Eilish a un objectif : « Ce que je fais, c’est garder cette famille unie parce qu’en ce moment, c’est la chose la plus difficile à faire dans un monde qui semble conçu pour nous déchirer. » Elle est emportée avec Molly, Bradley et Ben dans le torrent d’une histoire cauchemardesque, bientôt avec Molly et Ben seulement. Que faire ? Quand sera-ce le moment de se joindre au flux des fugitifs qui se ruent pieds nus sur les routes de l’exil, au péril de leur vie ?
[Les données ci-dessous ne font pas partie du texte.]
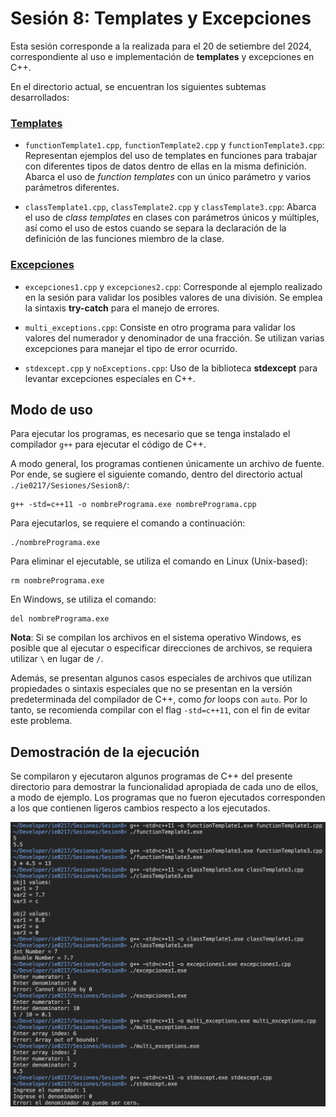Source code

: # Sesión 8: Templates y Excepciones

Esta sesión corresponde a la realizada para el 20 de setiembre del 2024, correspondiente al uso e implementación de __templates__ y excepciones en C++.

En el directorio actual, se encuentran los siguientes subtemas desarrollados:

### <ins>Templates</ins>

- `functionTemplate1.cpp`, `functionTemplate2.cpp` y `functionTemplate3.cpp`: Representan ejemplos del uso de templates en funciones para trabajar con diferentes tipos de datos dentro de ellas en la misma definición. Abarca el uso de _function templates_ con un único parámetro y varios parámetros diferentes.

- `classTemplate1.cpp`, `classTemplate2.cpp` y `classTemplate3.cpp`: Abarca el uso de _class templates_ en clases con parámetros únicos y múltiples, así como el uso de estos cuando se separa la declaración de la definición de las funciones miembro de la clase.


### <ins>Excepciones</ins>

- `excepciones1.cpp` y `excepciones2.cpp`: Corresponde al ejemplo realizado en la sesión para validar los posibles valores de una división. Se emplea la sintaxis __try-catch__ para el manejo de errores.

- `multi_exceptions.cpp`: Consiste en otro programa para validar los valores del numerador y denominador de una fracción. Se utilizan varias excepciones para manejar el tipo de error ocurrido.

- `stdexcept.cpp` y `noExceptions.cpp`: Uso de la biblioteca __stdexcept__ para levantar excepciones especiales en C++.


## Modo de uso

Para ejecutar los programas, es necesario que se tenga instalado el compilador `g++` para ejecutar el código de C++.

A modo general, los programas contienen únicamente un archivo de fuente. Por ende, se sugiere el siguiente comando, dentro del directorio actual `./ie0217/Sesiones/Sesion8/`:

```
g++ -std=c++11 -o nombrePrograma.exe nombrePrograma.cpp
```

Para ejecutarlos, se requiere el comando a continuación:

```
./nombrePrograma.exe
```

Para eliminar el ejecutable, se utiliza el comando en Linux (Unix-based):
```
rm nombrePrograma.exe
```

En Windows, se utiliza el comando:
```
del nombrePrograma.exe
```

__Nota__: Si se compilan los archivos en el sistema operativo Windows, es posible que al ejecutar o especificar direcciones de archivos, se requiera utilizar `\` en lugar de `/`.

Además, se presentan algunos casos especiales de archivos que utilizan propiedades o sintaxis especiales que no se presentan en la versión predeterminada del compilador de C++, como _for_ loops con `auto`. Por lo tanto, se recomienda compilar con el flag `-std=c++11`, con el fin de evitar este problema.

## Demostración de la ejecución

Se compilaron y ejecutaron algunos programas de C++ del presente directorio para demostrar la funcionalidad apropiada de cada uno de ellos, a modo de ejemplo. Los programas que no fueron ejecutados corresponden a los que contienen ligeros cambios respecto a los ejecutados.

<img src="./images/ejemploEjecucion.png" width="750"/>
Le roman de Paul Lynch saisit le lecteur à la gorge, du début à la fin. Les paragraphes dans lesquels Eilish affronte ses enfants adolescents sont poignants. Elle ne cesse de leur mentir, de leur affirmer que tout va bien se passer. « Les mensonges grandissent de plus en plus dans sa bouche. Elle voit à quel point un seul mensonge dit à un enfant est un scandale. »
Face à son fils Mark : « elle le voit maintenant âgé de presque dix-sept ans, avec le sang corrompu par la rage et une sauvagerie silencieuse. »

Elle confie Ben à la garde de Molly, alors qu’elle tente de franchir les barrages pour faire des courses. Dans les yeux de sa fille, la peur accumulée fait place à un regard de force lorsqu’elle accepte de ramener Ben à la maison. « Elle la voit debout dans la poussière, hors du temps. Elle sait que ce qu’elle voit dans les yeux de sa fille est l’instant où elle devient adulte ».
Bailey reçoit un éclat d’obus dans la colonne vertébrale. Eilish l’accompagne dans un minibus improbable jusqu’à un hôpital d’adultes, le seul qui pourrait l’opérer. Bailey, lui aussi, disparait aux mains du régime. C’est à la morgue qu’elle devra caresser son visage.
Le destin d’Eilish se résume à une chose : « être un vaisseau dans lequel elle emporte les enfants loin des ténèbres. » Un destin d’héroïne dans les temps obscurs. Le titre du roman est inspiré de la chanson « the prophet’s song » du groupe Queen, enregistré en 1975 : « Oh, oh, peuples de la terre, écoutez l’avertissement du prophète, il dit attention à l’orage qui se prépare ici ».